When I teach my Human Rights in International History course next spring, we’ll quickly come to the distinction between the “first generation” of political, legal, and civil rights and the “second generation” of social and economic rights. While the United States was an early adopter of the first, this country has had a more complicated relationship with the second. For example: in 1966 the United Nations adopted two international covenants meant to implement the provisions of the 1948 Universal Declaration of Human Rights. While the USA voted for the UDHR and ratified the International Covenant on Civil and Political Rights (albeit not until 1992 and then only with significant legal reservations), it has never ratified the International Covenant on Economic, Social, and Cultural Rights.
Article 13 of that document recognizes “the right of everyone to education” — with primary education to “be compulsory and available free to all,” secondary education “made generally available and accessible to all by every appropriate means, and in particular by the progressive introduction of free education,” and higher education “made equally accessible to all, on the basis of capacity, by every appropriate means, and in particular by the progressive introduction of free education.” (Article 26 of the UDHR had guaranteed the right of education.) The following article in that covenant called on states that did not yet have free, compulsory primary education to develop a plan to implement such a system, and later UN conventions reiterated the right to education. (See this overview from the University of Minnesota’s Human Rights Center.)
Now, there have been numerous American objections to this document — and even to the educational provisions. But at the same time, a right to education might seem relatively non-controversial for Americans, pioneers in the development of universal, public education in the 19th and 20th centuries and founders of thousands of institutions of higher learning.
Until you consider what writer Stephen Lurie pointed out this morning at The Atlantic, in noting that the United States languishes behind sixteen other countries in The Learning Curve, a recent ranking of educational systems by Pearson:
Each of the countries ahead of the U.S. has a fundamental commitment in common, one that the America doesn’t: a constitutional, or statutory, guarantee of the right to education….
Every country that bests us in the education rankings either has a constitutional guarantee to education, or does not have a constitution but has ensured the right through an independent statute. Each has constructed law around education as a fundamental right of citizens, at least until the age of adulthood.

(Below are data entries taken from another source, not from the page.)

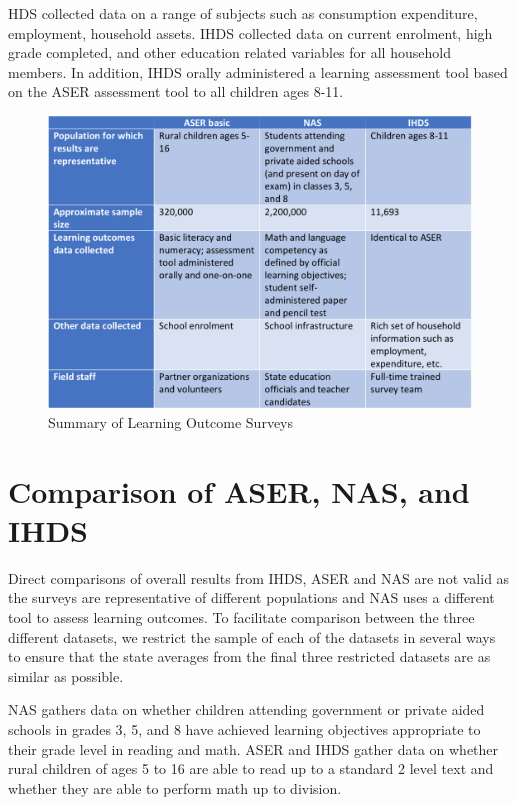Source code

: \documentclass[
  11pt,
]{article}
\begin{document}
HDS collected data on a range of subjects such as consumption expenditure, employment, household assets. IHDS collected data on current enrolment, high grade completed, and other education related variables for all household members. In addition, IHDS orally administered a learning assessment tool based on the ASER assessment tool to all children ages 8-11.

\begin{figure}

{\centering \includegraphics[width=0.8\linewidth]{summary_learning_outcomes} 

}

\caption{Summary of Learning Outcome Surveys}\label{fig:learningoutcomes}
\end{figure}

\hypertarget{comparison}{%
\section{Comparison of ASER, NAS, and IHDS}\label{comparison}}

Direct comparisons of overall results from IHDS, ASER and NAS are not valid as the surveys are representative of different populations and NAS uses a different tool to assess learning outcomes. To facilitate comparison between the three different datasets, we restrict the sample of each of the datasets in several ways to ensure that the state averages from the final three restricted datasets are as similar as possible.

NAS gathers data on whether children attending government or private aided schools in grades 3, 5, and 8 have achieved learning objectives appropriate to their grade level in reading and math. ASER and IHDS gather data on whether rural children of ages 5 to 16 are able to read up to a standard 2 level text and whether they are able to perform math up to division.
\end{document}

Unlike 174 other national constitutions, the U.S. Constitution contains no mention of education. (Likewise, 170 other countries — but not this one — address “health” in their constitutions.) While “traditional interpretation has deemed the 10th amendment sufficient to shift responsibility to the states, and the 14th amendment adequate to ensure fairness,” Lurie points to the Supreme Court decision in San Antonio Independent School District v. Rodriguez (1973) as running “directly counter to that logic, denying appellant claims that unequal education funding violated a fundamental right and the Equal Protection Clause. Even as America assumes the responsibility for education rests somewhere, its clear that the right to that education has clearly fallen through the cracks.”
Nor does Lurie think that legislation apart from the constitution has been effective:
With no central basis for reform, national initiatives have long offered varying approaches to improve disparate school systems. The idea is that the problems of the American education system are solved with policy and metrics, by technical requirements, and uniting standards. They assume that the American value on education is implicitly ingrained. The basis for this thinking is founded, in the modern era, in the Elementary and Secondary Education Act of 1965, implemented as part of the War on Poverty, and periodically reauthorized since. This act, and its descendants like No Child Left Behind, begins its work—funding, setting standards, and outlining federal requirements—from a rather bizarre premise. In striking out to reform education, their “purpose” is to “ensure that all children have a fair, equal, and significant opportunity to obtain a high quality education.” Yet, picking the procedural fight—the “ensuring” of a right that has no legal basis—hasn’t enabled practical solutions to vast educational inequality.
Instead, Lurie argues that a constitutional or statutory right to education “[centralizes] education as a key focus of the state” and serves to “establish baseline requirements that set the frame for policy and judicial challenges, as well as contribute to what the Pearson report calls a ‘culture’ of education: where ‘the cultural assumptions and values surrounding an education system do more to support or undermine it than the system can do on its own.'” So he calls for a constitutional amendment guaranteeing the right to education:
If a true right is established, soft forces and hard law can begin to fundamentally alter the immense flaws of the education system nationwide. This is the exact phenomenon that plays out time and again in other countries—and particularly the ones besting American education. The constitutional guarantee develops a national culture of education, a baseline for rights, and allows—if necessary—for legal protection of that standard. Such an amendment won’t be a panacea for American education, but without it the U.S. will stay average in the rankings and yet remain that one country left behind.
What do you think? Should there be a constitutional amendment guaranteeing the right to education in this country?